Lohr noted that Northern Pulp is the largest exporter at the Port of Halifax, shipping an average of 300 containers weekly.

The Kings North MLA contended that the Stephen McNeil Liberals put 11,000 jobs at risk when it “unilaterally announced the closure of (Northern Pulp’s) current effluent treatment facility by 2020.”

In his statement, Lohr also specifically criticized the premier of P.E.I. for disapproving Northern Pulp’s new proposed effluent treatment facility, and requesting a more comprehensive assessment, to specifically look into the impact a pipeline releasing effluent into the Northumberland Strait will have on Island fisheries.

There currently is a Level 1 environmental assessment planned for this summer.

MacLauchlan released a statement on Jan. 23 expressing concern that the proposed pipeline “could have unintended consequences for our commercial fishery and aquaculture industries,” and that the proposed replacement facility “is not a project that our government will support as proposed.”

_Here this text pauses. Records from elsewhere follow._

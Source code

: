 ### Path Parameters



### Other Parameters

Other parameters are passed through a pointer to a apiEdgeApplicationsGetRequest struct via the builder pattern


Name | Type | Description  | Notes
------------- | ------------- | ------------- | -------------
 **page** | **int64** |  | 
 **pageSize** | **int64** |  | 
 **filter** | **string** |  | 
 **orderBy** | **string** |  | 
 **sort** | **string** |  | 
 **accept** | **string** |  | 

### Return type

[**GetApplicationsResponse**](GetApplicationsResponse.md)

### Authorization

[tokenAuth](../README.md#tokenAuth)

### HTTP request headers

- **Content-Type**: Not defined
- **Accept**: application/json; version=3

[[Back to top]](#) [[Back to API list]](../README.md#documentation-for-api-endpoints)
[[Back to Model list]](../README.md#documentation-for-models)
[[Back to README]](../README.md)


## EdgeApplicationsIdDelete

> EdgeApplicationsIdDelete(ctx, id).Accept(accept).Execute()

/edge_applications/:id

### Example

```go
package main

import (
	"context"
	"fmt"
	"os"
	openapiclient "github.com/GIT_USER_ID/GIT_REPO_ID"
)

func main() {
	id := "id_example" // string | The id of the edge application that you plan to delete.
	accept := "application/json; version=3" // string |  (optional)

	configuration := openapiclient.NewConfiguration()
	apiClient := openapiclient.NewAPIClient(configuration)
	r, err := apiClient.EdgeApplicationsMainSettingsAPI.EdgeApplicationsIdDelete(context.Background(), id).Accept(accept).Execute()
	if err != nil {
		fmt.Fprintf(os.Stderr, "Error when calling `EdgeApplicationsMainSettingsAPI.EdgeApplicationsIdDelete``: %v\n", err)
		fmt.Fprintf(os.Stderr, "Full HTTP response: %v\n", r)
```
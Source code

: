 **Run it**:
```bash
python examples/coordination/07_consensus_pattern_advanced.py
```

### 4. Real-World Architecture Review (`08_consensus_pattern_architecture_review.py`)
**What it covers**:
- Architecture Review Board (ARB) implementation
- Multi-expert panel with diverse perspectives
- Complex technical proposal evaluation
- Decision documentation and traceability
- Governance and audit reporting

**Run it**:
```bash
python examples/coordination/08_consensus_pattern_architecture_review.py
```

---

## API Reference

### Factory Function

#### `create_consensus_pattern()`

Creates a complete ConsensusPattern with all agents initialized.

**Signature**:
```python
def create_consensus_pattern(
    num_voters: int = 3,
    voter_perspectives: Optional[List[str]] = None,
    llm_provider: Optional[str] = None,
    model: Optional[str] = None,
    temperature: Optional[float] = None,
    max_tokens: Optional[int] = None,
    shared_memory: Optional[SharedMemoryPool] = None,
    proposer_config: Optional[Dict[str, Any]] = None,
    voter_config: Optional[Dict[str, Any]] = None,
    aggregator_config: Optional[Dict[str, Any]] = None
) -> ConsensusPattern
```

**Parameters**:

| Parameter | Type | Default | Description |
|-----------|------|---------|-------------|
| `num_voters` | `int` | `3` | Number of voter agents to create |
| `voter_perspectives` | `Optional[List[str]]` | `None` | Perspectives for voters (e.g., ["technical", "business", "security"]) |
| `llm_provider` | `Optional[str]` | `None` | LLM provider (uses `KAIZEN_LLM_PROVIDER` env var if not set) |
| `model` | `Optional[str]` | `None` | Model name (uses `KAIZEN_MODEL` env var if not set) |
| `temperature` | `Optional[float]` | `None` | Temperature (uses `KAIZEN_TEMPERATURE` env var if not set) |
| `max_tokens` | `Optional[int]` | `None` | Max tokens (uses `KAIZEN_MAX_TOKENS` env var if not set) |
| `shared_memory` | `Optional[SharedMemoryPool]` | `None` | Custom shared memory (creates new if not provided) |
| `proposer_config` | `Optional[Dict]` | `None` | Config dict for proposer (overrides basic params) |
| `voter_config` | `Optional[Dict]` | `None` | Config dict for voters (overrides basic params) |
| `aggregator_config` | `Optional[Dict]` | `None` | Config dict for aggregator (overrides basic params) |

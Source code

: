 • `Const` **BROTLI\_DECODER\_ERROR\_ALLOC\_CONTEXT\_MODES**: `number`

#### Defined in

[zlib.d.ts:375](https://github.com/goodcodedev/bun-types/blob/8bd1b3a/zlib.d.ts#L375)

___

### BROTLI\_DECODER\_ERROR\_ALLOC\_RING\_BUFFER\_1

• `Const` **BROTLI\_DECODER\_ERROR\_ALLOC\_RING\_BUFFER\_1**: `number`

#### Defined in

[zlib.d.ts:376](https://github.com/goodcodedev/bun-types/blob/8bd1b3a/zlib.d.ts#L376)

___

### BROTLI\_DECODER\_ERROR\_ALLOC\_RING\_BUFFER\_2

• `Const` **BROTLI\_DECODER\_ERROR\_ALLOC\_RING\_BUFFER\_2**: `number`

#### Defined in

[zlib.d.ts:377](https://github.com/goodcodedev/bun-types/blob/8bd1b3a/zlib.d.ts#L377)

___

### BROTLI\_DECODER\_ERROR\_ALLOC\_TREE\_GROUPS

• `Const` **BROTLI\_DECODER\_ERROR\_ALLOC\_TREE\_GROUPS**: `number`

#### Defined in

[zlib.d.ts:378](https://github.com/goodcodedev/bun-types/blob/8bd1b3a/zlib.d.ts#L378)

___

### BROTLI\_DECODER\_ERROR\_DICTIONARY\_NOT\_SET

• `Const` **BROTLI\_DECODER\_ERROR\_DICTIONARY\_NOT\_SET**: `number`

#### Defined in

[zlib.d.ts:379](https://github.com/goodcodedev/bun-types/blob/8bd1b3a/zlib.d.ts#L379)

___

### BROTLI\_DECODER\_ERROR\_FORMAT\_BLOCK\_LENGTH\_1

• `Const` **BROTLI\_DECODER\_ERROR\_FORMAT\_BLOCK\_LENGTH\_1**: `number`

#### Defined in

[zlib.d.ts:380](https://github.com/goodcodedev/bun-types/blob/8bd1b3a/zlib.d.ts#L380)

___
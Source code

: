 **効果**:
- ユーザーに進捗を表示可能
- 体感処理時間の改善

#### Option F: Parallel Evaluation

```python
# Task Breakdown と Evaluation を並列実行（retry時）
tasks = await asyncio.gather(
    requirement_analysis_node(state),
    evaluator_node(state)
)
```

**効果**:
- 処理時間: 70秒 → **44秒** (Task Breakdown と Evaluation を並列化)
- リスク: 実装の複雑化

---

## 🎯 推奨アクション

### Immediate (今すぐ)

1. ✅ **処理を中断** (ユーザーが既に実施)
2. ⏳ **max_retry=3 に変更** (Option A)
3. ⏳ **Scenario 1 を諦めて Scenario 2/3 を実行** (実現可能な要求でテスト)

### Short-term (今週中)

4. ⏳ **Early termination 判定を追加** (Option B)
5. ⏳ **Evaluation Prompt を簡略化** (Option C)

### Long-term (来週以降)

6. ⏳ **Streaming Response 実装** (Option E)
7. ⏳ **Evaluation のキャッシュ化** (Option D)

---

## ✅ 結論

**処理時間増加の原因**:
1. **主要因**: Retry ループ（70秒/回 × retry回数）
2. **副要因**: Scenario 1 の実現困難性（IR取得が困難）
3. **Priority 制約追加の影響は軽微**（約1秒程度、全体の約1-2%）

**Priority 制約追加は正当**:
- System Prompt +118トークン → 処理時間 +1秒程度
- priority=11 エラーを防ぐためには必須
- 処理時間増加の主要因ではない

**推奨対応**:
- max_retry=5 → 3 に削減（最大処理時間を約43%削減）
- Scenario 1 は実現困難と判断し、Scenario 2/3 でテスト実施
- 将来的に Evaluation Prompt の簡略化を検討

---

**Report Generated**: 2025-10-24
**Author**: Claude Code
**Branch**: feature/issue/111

Lohr criticized MacLauchlan’s stance as one that would “slow the process down further,” in his request for Federal Environment Minister Catherine McKenna to impose a more thorough environmental assessment.

“This political interference would put the entire project in jeopardy, because it would likely push construction of the new facility past the 2020 deadline,” said Lohr. “If the P.E.I. premier is allowed to dictate environmental policy in Nova Scotia, then I call upon Premier McNeil to at least extend his unilateral deadline.”
Lohr indicated that it’s incumbent upon the premier to “assure the thousands of hard-working Nova Scotians in the forestry industry that they will continue to have a job.”
Lohr added, “If no one on the government side is willing to stand up for hard-working Nova Scotians, then I will.”